El penúltimo vino es del Alto Adige, aquí estamos en Termeno y de repente nos encontramos en latitudes más frescas, donde los viñedos trepan empinados por los Alpes y se trabajan con no pocas dificultades. ELENA WALCH sin embargo posee sus viñedos en laderas no demasiado extremas y se beneficia de una excelente exposición al sol que garantiza saludables oscilaciones térmicas entre el día y la noche para una perfecta combinación ácido-salina en sus vinos. Hemos probado el Cardellino 2013, que de inmediato nos muestra la nitidez de sus aromas que se suceden de manera secuencial: el cítrico en primer lugar (pomelo), piña, manzana golden (de la que el Alto Adige es muy rico), miel, hierbas, mantequilla, almendra amarga. Muy equilibrado en boca, además de tener una larga persistencia.
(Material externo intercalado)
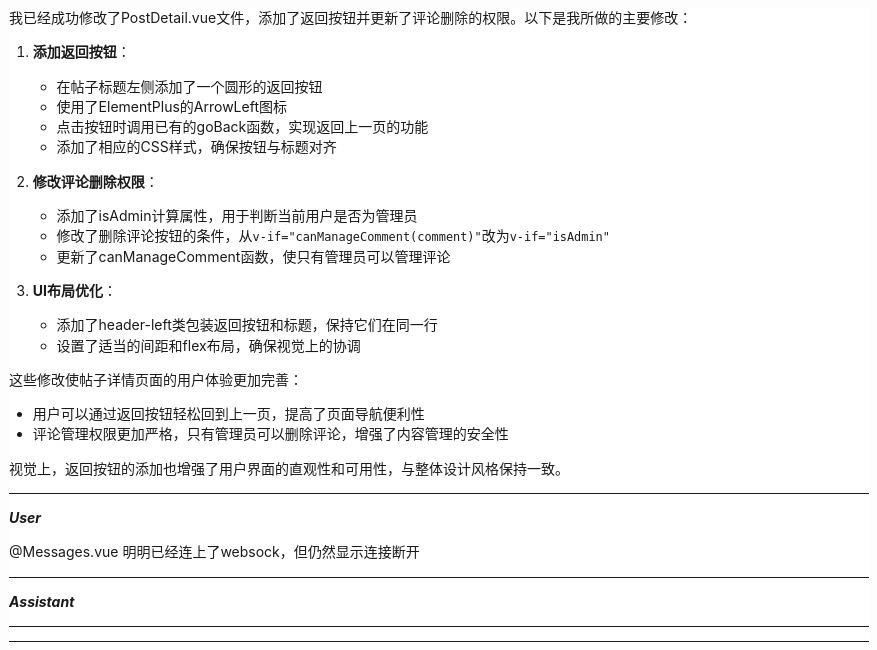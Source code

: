 
我已经成功修改了PostDetail.vue文件，添加了返回按钮并更新了评论删除的权限。以下是我所做的主要修改：

1. **添加返回按钮**：
   - 在帖子标题左侧添加了一个圆形的返回按钮
   - 使用了ElementPlus的ArrowLeft图标
   - 点击按钮时调用已有的goBack函数，实现返回上一页的功能
   - 添加了相应的CSS样式，确保按钮与标题对齐

2. **修改评论删除权限**：
   - 添加了isAdmin计算属性，用于判断当前用户是否为管理员
   - 修改了删除评论按钮的条件，从`v-if="canManageComment(comment)"`改为`v-if="isAdmin"`
   - 更新了canManageComment函数，使只有管理员可以管理评论

3. **UI布局优化**：
   - 添加了header-left类包装返回按钮和标题，保持它们在同一行
   - 设置了适当的间距和flex布局，确保视觉上的协调

这些修改使帖子详情页面的用户体验更加完善：
- 用户可以通过返回按钮轻松回到上一页，提高了页面导航便利性
- 评论管理权限更加严格，只有管理员可以删除评论，增强了内容管理的安全性

视觉上，返回按钮的添加也增强了用户界面的直观性和可用性，与整体设计风格保持一致。

---

_**User**_

@Messages.vue  明明已经连上了websock，但仍然显示连接断开

---

_**Assistant**_



---



---

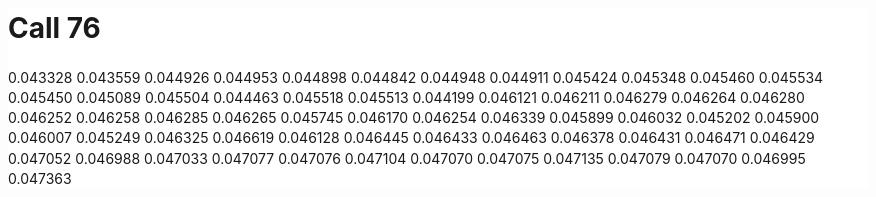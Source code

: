 # Call 76
0.043328
0.043559
0.044926
0.044953
0.044898
0.044842
0.044948
0.044911
0.045424
0.045348
0.045460
0.045534
0.045450
0.045089
0.045504
0.044463
0.045518
0.045513
0.044199
0.046121
0.046211
0.046279
0.046264
0.046280
0.046252
0.046258
0.046285
0.046265
0.045745
0.046170
0.046254
0.046339
0.045899
0.046032
0.045202
0.045900
0.046007
0.045249
0.046325
0.046619
0.046128
0.046445
0.046433
0.046463
0.046378
0.046431
0.046471
0.046429
0.047052
0.046988
0.047033
0.047077
0.047076
0.047104
0.047070
0.047075
0.047135
0.047079
0.047070
0.046995
0.047363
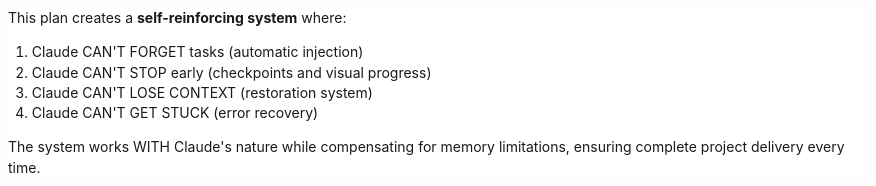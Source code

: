 This plan creates a **self-reinforcing system** where:
1. Claude CAN'T FORGET tasks (automatic injection)
2. Claude CAN'T STOP early (checkpoints and visual progress)
3. Claude CAN'T LOSE CONTEXT (restoration system)
4. Claude CAN'T GET STUCK (error recovery)

The system works WITH Claude's nature while compensating for memory limitations, ensuring complete project delivery every time.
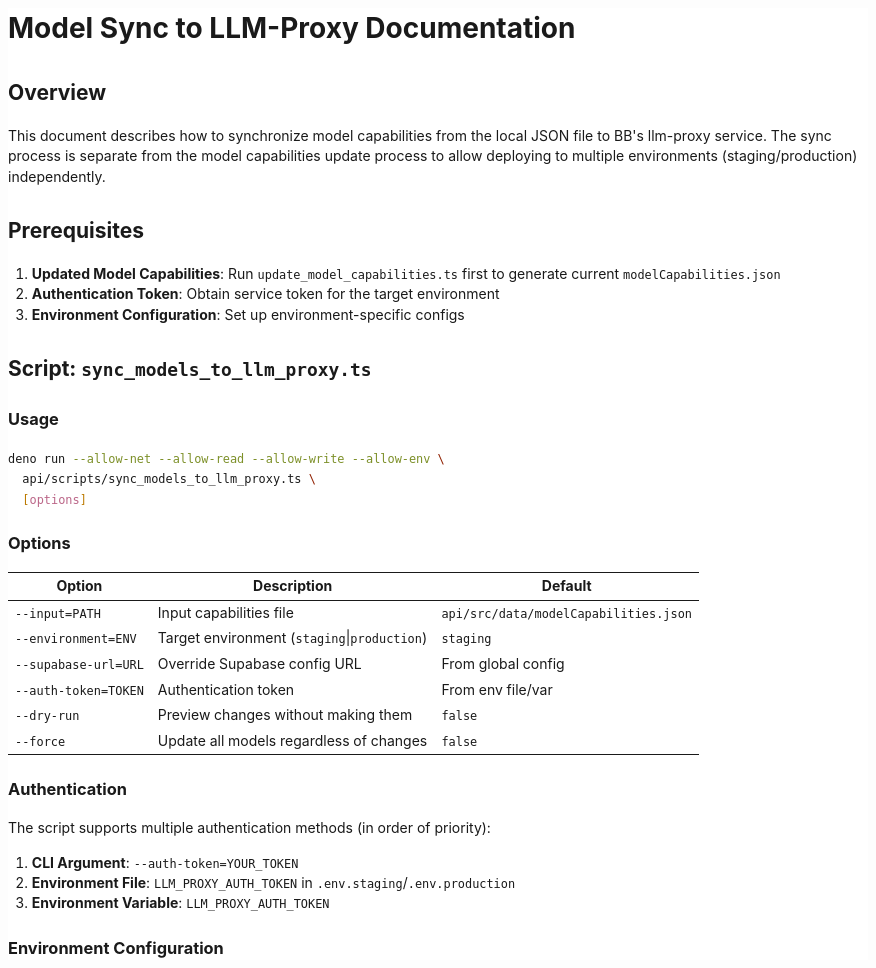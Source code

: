 # Model Sync to LLM-Proxy Documentation

## Overview

This document describes how to synchronize model capabilities from the local JSON file to BB's llm-proxy service. The sync process is separate from the model capabilities update process to allow deploying to multiple environments (staging/production) independently.

## Prerequisites

1. **Updated Model Capabilities**: Run `update_model_capabilities.ts` first to generate current `modelCapabilities.json`
2. **Authentication Token**: Obtain service token for the target environment
3. **Environment Configuration**: Set up environment-specific configs

## Script: `sync_models_to_llm_proxy.ts`

### Usage

```bash
deno run --allow-net --allow-read --allow-write --allow-env \
  api/scripts/sync_models_to_llm_proxy.ts \
  [options]
```

### Options

| Option | Description | Default |
|--------|-------------|---------|
| `--input=PATH` | Input capabilities file | `api/src/data/modelCapabilities.json` |
| `--environment=ENV` | Target environment (`staging`\|`production`) | `staging` |
| `--supabase-url=URL` | Override Supabase config URL | From global config |
| `--auth-token=TOKEN` | Authentication token | From env file/var |
| `--dry-run` | Preview changes without making them | `false` |
| `--force` | Update all models regardless of changes | `false` |

### Authentication

The script supports multiple authentication methods (in order of priority):

1. **CLI Argument**: `--auth-token=YOUR_TOKEN`
2. **Environment File**: `LLM_PROXY_AUTH_TOKEN` in `.env.staging`/`.env.production`
3. **Environment Variable**: `LLM_PROXY_AUTH_TOKEN`

### Environment Configuration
La imagen que viene a la mente es la de un cajón bien ordenado con todas las cosas en su lugar.
El recorrido concluye con un vino friulano proveniente del Collio y producido por la bodega TOROS. Este Chardonnay del 2007, aunque ya no joven, refresca la vista por su columna ácida y una importante salinidad y mineralidad muy evidente, sin duda herencia de los terrenos calcáreos del Friuli; un vino persistente en el gusto, agradable y elegante que regala sensaciones cítricas como de cedro, pomelo, mallo de nuez y níspero.
De esta cata ha resultado muy interesante comprender cómo el territorio influye en hacer único un vino que nace del mismo vitigno y sobre todo de una uva que, si se conoce en profundidad, puede dar satisfacciones infinitas.